抽出用液中に懸濁した哺乳動物培養細胞を急激に凍結させる工程を少なくとも含有し、さらに、急激に凍結させた哺乳動物培養細胞を、−１０℃〜２０℃で解凍させる工程を含有する方法で調整された哺乳動物培養細胞抽出液を用いた無細胞系タンパク質合成方法。
急激な凍結が、液体窒素によって行われるものである、請求項１に記載の無細胞系タンパク質合成方法。
前記解凍が、水浴または氷水浴中で解凍されたものである、請求項１または２に記載の無細胞系タンパク質合成方法。
抽出用液がプロテアーゼインヒビターを含有するものである、請求項１〜３のうちのいずれかに記載の無細胞系タンパク質合成方法。

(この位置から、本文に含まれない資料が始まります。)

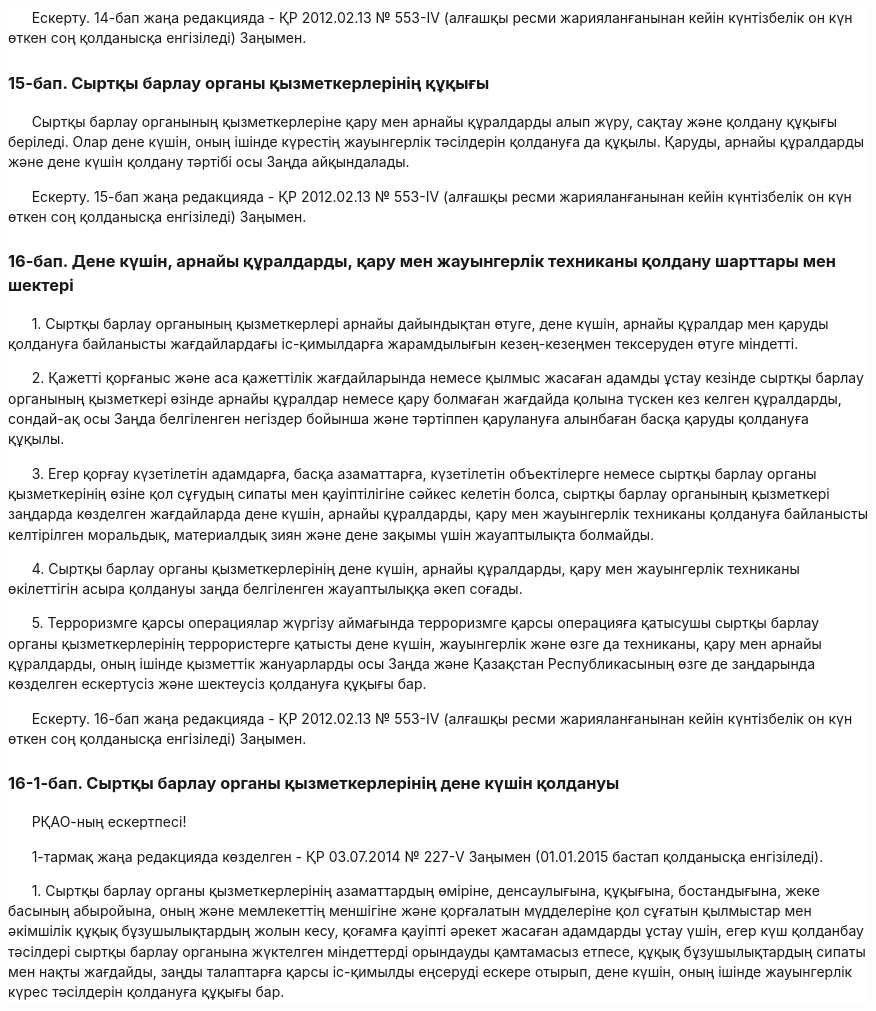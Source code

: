       Ескерту. 14-бап жаңа редакцияда - ҚР 2012.02.13 № 553-IV (алғашқы ресми жарияланғанынан кейін күнтізбелік он күн өткен соң қолданысқа енгізіледі) Заңымен.

### 15-бап. Сыртқы барлау органы қызметкерлерінің құқығы

      Сыртқы барлау органының қызметкерлеріне қару мен арнайы құралдарды алып жүру, сақтау және қолдану құқығы берiледi. Олар дене күшiн, оның iшiнде күрестiң жауынгерлiк тәсiлдерiн қолдануға да құқылы. Қаруды, арнайы құралдарды және дене күшiн қолдану тәртiбi осы Заңда айқындалады.

      Ескерту. 15-бап жаңа редакцияда - ҚР 2012.02.13 № 553-IV (алғашқы ресми жарияланғанынан кейін күнтізбелік он күн өткен соң қолданысқа енгізіледі) Заңымен.

### 16-бап. Дене күшін, арнайы құралдарды, қару мен жауынгерлік техниканы қолдану шарттары мен шектері

      1. Сыртқы барлау органының қызметкерлері арнайы дайындықтан өтуге, дене күшін, арнайы құралдар мен қаруды қолдануға байланысты жағдайлардағы іс-қимылдарға жарамдылығын кезең-кезеңмен тексеруден өтуге міндетті.

      2. Қажеттi қорғаныс және аса қажеттілік жағдайларында немесе қылмыс жасаған адамды ұстау кезінде сыртқы барлау органының қызметкері өзінде арнайы құралдар немесе қару болмаған жағдайда қолына түскен кез келген құралдарды, сондай-ақ осы Заңда белгіленген негіздер бойынша және тәртіппен қарулануға алынбаған басқа қаруды қолдануға құқылы.

      3. Егер қорғау күзетілетін адамдарға, басқа азаматтарға, күзетілетін объектілерге немесе сыртқы барлау органы қызметкерінің өзіне қол сұғудың сипаты мен қауіптілігіне сәйкес келетін болса, сыртқы барлау органының қызметкері заңдарда көзделген жағдайларда дене күшін, арнайы құралдарды, қару мен жауынгерлік техниканы қолдануға байланысты келтірілген моральдық, материалдық зиян және дене зақымы үшін жауаптылықта болмайды.

      4. Сыртқы барлау органы қызметкерлерінің дене күшін, арнайы құралдарды, қару мен жауынгерлік техниканы өкілеттігін асыра қолдануы заңда белгіленген жауаптылыққа әкеп соғады.

      5. Терроризмге қарсы операциялар жүргізу аймағында терроризмге қарсы операцияға қатысушы сыртқы барлау органы қызметкерлерінің террористерге қатысты дене күшін, жауынгерлік және өзге да техниканы, қару мен арнайы құралдарды, оның ішінде қызметтік жануарларды осы Заңда және Қазақстан Республикасының өзге де заңдарында көзделген ескертусіз және шектеусіз қолдануға құқығы бар.

      Ескерту. 16-бап жаңа редакцияда - ҚР 2012.02.13 № 553-IV (алғашқы ресми жарияланғанынан кейін күнтізбелік он күн өткен соң қолданысқа енгізіледі) Заңымен.

### 16-1-бап. Сыртқы барлау органы қызметкерлерінің дене күшін қолдануы

      РҚАО-ның ескертпесі!

      1-тармақ жаңа редакцияда көзделген - ҚР 03.07.2014 № 227-V Заңымен (01.01.2015 бастап қолданысқа енгізіледі).

      1. Сыртқы барлау органы қызметкерлерінің азаматтардың өміріне, денсаулығына, құқығына, бостандығына, жеке басының абыройына, оның және мемлекеттің меншігіне және қорғалатын мүдделеріне қол сұғатын қылмыстар мен әкімшілік құқық бұзушылықтардың жолын кесу, қоғамға қауіпті әрекет жасаған адамдарды ұстау үшін, егер күш қолданбау тәсілдері сыртқы барлау органына жүктелген міндеттерді орындауды қамтамасыз етпесе, құқық бұзушылықтардың сипаты мен нақты жағдайды, заңды талаптарға қарсы іс-қимылды еңсеруді ескере отырып, дене күшiн, оның iшiнде жауынгерлiк күрес тәсiлдерiн қолдануға құқығы бар.
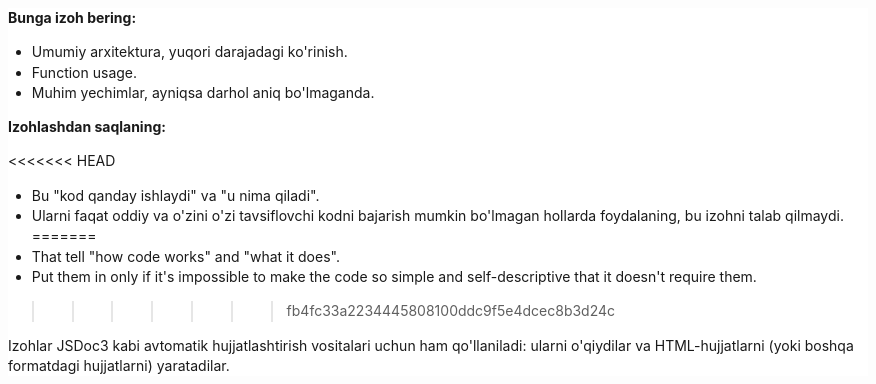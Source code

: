 **Bunga izoh bering:**

- Umumiy arxitektura, yuqori darajadagi ko'rinish.
- Function usage.
- Muhim yechimlar, ayniqsa darhol aniq bo'lmaganda.

**Izohlashdan saqlaning:**

<<<<<<< HEAD
- Bu "kod qanday ishlaydi" va "u nima qiladi".
- Ularni faqat oddiy va o'zini o'zi tavsiflovchi kodni bajarish mumkin bo'lmagan hollarda foydalaning, bu izohni talab qilmaydi.
=======
- That tell "how code works" and "what it does".
- Put them in only if it's impossible to make the code so simple and self-descriptive that it doesn't require them.
>>>>>>> fb4fc33a2234445808100ddc9f5e4dcec8b3d24c

Izohlar JSDoc3 kabi avtomatik hujjatlashtirish vositalari uchun ham qo'llaniladi: ularni o'qiydilar va HTML-hujjatlarni (yoki boshqa formatdagi hujjatlarni) yaratadilar.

哺乳動物培養細胞が、リンパ腫由来の培養細胞である、請求項１〜４のうちのいずれかに記載の無細胞系タンパク質合成方法。
哺乳動物培養細胞が、生殖巣由来の培養細胞である、請求項１〜４のうちのいずれかに記載の無細胞系タンパク質合成方法。
哺乳動物培養細胞が、チャイニーズハムスター卵巣（ＣＨＯ）由来の培養細胞である、請求項６に記載の無細胞系タンパク質合成方法。
チャイニーズハムスター卵巣（ＣＨＯ）が、ＣＨＯＫ１−ＳＦＭ由来である、請求項７に記載の無細胞系タンパク質合成方法。